Sites 1, 6, and 7 occupy the outer leaflet “pocket” of the SSD (Fig. 2, B to D). Site 5 is located at the inner leaflet portion of the SSD adjacent to the pocket (Figs. 2, C and D, and 3). Site 4 sterol at the SSD is sterically separated from site 5 by the TM1 (Figs. 2, C and D, and 4, A and B). The outer leaflet SSDL region is decorated with sterols at sites 2 and 10. Sites 8 and 9 are adjacent to the TM7. The site 11 sterol is located apart from other sterol molecules, bound to the N-terminal α helix that precedes TM1 and lies parallel to the lipid bilayer plane (Fig. 2, C and E).

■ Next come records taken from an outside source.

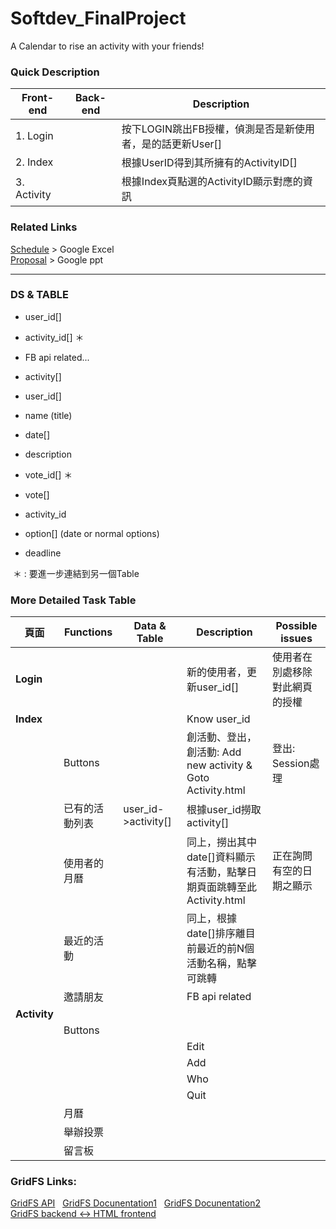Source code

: # Softdev_FinalProject
A Calendar to rise an activity with your friends!

### Quick Description
|Front-end|Back-end|  Description|
|---|---|---|
|1. Login |      | 按下LOGIN跳出FB授權，偵測是否是新使用者，是的話更新User[]|  
|2. Index |   | 根據UserID得到其所擁有的ActivityID[]|
|3. Activity|  |根據Index頁點選的ActivityID顯示對應的資訊|
   
### Related Links
[Schedule](https://docs.google.com/spreadsheets/d/1GxFBWrU8EeRcVnmUgGawMmm-SkN5xOC_EGeLNZuciG4/edit#gid=0) > Google Excel  
[Proposal](https://docs.google.com/presentation/d/1vIZllEucLzMFveREy1tzNzQ3Ns_4z9EY_lqPMFy2E8I/edit#slide=id.g1957550c04_0_0)  > Google ppt


---  

### DS & TABLE
  - user_id[]
   - activity_id[]   ＊
   - FB api related...
  
  - activity[]
   - user_id[]
   - name (title)
   - date[]
   - description
   - vote_id[]    ＊
  
  - vote[]
   - activity_id
   - option[]  (date or normal options)
   - deadline
  
  ＊ : 要進一步連結到另一個Table

### More Detailed Task Table

|頁面|Functions|Data & Table|Description|Possible issues|
|---|---|---|---|---|
|**Login**|||新的使用者，更新user_id[]|使用者在別處移除對此網頁的授權|
|**Index**|||Know user_id||
||Buttons||創活動、登出，創活動: Add new activity & Goto Activity.html|登出: Session處理|  
||已有的活動列表|user_id->activity[]|根據user_id撈取activity[]||  
||使用者的月曆||同上，撈出其中date[]資料顯示有活動，點擊日期頁面跳轉至此Activity.html|正在詢問有空的日期之顯示|
||最近的活動||同上，根據date[]排序離目前最近的前N個活動名稱，點擊可跳轉||
||邀請朋友||FB api related||
|**Activity**|||||
||Buttons||||
||||Edit||
||||Add||
||||Who||
||||Quit||
||月曆||||
||舉辦投票||||
||留言板||||


### GridFS Links:
[GridFS API](http://mongodb.github.io/node-mongodb-native/2.2/tutorials/gridfs/streaming/)   
[GridFS Docunentation1](https://docs.mongodb.com/manual/core/gridfs/#use-gridfs)   
[GridFS Docunentation2](https://docs.mongodb.com/manual/applications/drivers/)   
[GridFS backend <-> HTML frontend](https://medium.com/@patrickshaughnessy/front-to-back-file-uploads-using-gridfs-9ddc3fc43b5d#.qz334q5ih)




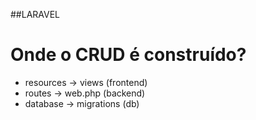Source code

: ##LARAVEL

<h1>Onde o CRUD é construído?</h1>

- resources -> views (frontend)
- routes -> web.php (backend)
- database -> migrations (db)
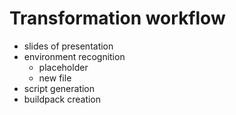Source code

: # Transformation workflow

- slides of presentation
- environment recognition
  - placeholder
  - new file
- script generation
- buildpack creation 
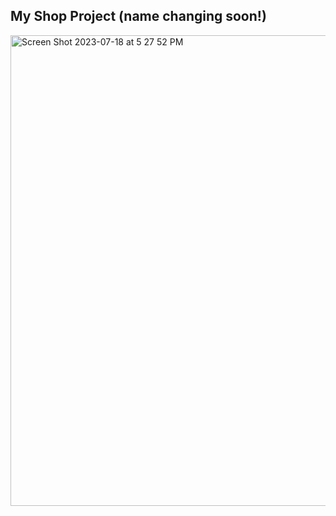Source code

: ## My Shop Project (name changing soon!)

<img width="753" alt="Screen Shot 2023-07-18 at 5 27 52 PM" src="https://github.com/lola831/my-shop/assets/110120745/f4726c68-3e24-4c6d-8307-b87e7450710b">
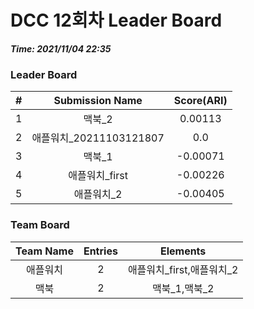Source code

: # DCC 12회차 Leader Board
***Time: 2021/11/04 22:35***

### Leader Board

|#|Submission Name|Score(ARI)|
|:---:|:---:|:---:|
|1|맥북_2|0.00113|
|2|애플워치_20211103121807|0.0|
|3|맥북_1|-0.00071|
|4|애플워치_first|-0.00226|
|5|애플워치_2|-0.00405|

### Team Board

|Team Name|Entries|Elements|
|:---:|:---:|:---:|
|애플워치|2|애플워치_first,애플워치_2|
|맥북|2|맥북_1,맥북_2|
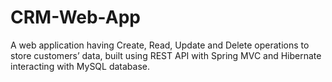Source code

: # CRM-Web-App
A web application having Create, Read, Update and Delete operations to store customers’ data, built using REST API with Spring MVC and Hibernate interacting with MySQL database.
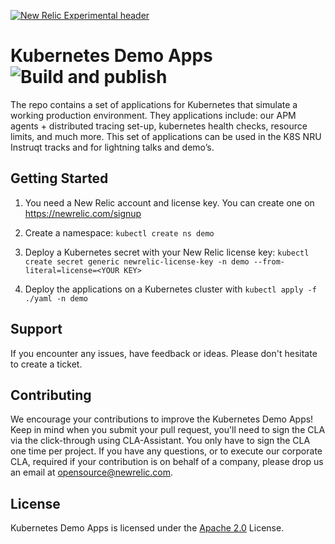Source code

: [![New Relic Experimental header](https://github.com/newrelic/opensource-website/raw/master/src/images/categories/Experimental.png)](https://opensource.newrelic.com/oss-category/#new-relic-experimental)

# Kubernetes Demo Apps ![Build and publish](https://github.com/newrelic-experimental/kubernetes-demo-apps/workflows/Build%20and%20publish/badge.svg)

The repo contains a set of applications for Kubernetes that simulate a working production environment. They applications include: our APM agents + distributed tracing set-up, kubernetes health checks, resource limits, and much more. This set of applications can be used in the K8S NRU Instruqt tracks and for lightning talks and demo’s.

## Getting Started

1) You need a New Relic account and license key. You can create one on https://newrelic.com/signup

2) Create a namespace: `kubectl create ns demo`

3) Deploy a Kubernetes secret with your New Relic license key: `kubectl create secret generic newrelic-license-key -n demo --from-literal=license=<YOUR KEY>`

4) Deploy the applications on a Kubernetes cluster with `kubectl apply -f ./yaml -n demo`

## Support

If you encounter any issues, have feedback or ideas. Please don't hesitate to create a ticket.

## Contributing
We encourage your contributions to improve the Kubernetes Demo Apps! Keep in mind when you submit your pull request, you'll need to sign the CLA via the click-through using CLA-Assistant. You only have to sign the CLA one time per project.
If you have any questions, or to execute our corporate CLA, required if your contribution is on behalf of a company,  please drop us an email at opensource@newrelic.com.

## License
Kubernetes Demo Apps is licensed under the [Apache 2.0](http://apache.org/licenses/LICENSE-2.0.txt) License.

The presence of the well-resolved density of the sterol site 5 explains a previous observation of functional coupling between residues in this region and the activity of the SSD domain–containing proteins. It has been shown previously that D443N mutation in the SSD of SCAP (sterol regulatory element-binding protein cleavage-activating protein), an endoplasmic reticulum (ER)–resident SSD-containing protein, disrupts the cholesterol sensitivity of the protein (28). A substitution of the equivalent residue D584 to an asparagine in Drosophila melanogaster Patched affected the ability of the protein to repress smoothened (29). It is noteworthy that a similar mutation, D585N, in a mouse PTCH1 homolog appeared to have little or no effect on the function of the protein under cell culture conditions, indicating that the effect of this SSD mutation may be species or cellular context specific (30). Our reconstruction shows that the sterol bound at site 5 is in immediate proximity to D599 (Figs. 2 and 3A), corresponding to D443 of the yeast SCAP or D584 of the Drosophila Patched. Comparison of PTCH1Δ to the x-ray structure of NPC1, a cholesterol transporter homologous to PTCH1, showed that a very similar structural motif is present in both proteins, likely forming a structurally conserved sterol binding site (Fig. 3B). Sequence alignment of PTCH1 and SSD domain–containing proteins further confirmed the conservation of the residues in the region proximal to the site 5 sterol in PTCH1 and NPC1, two RND proteins presumed to be involved in cholesterol transport (Fig. 3C).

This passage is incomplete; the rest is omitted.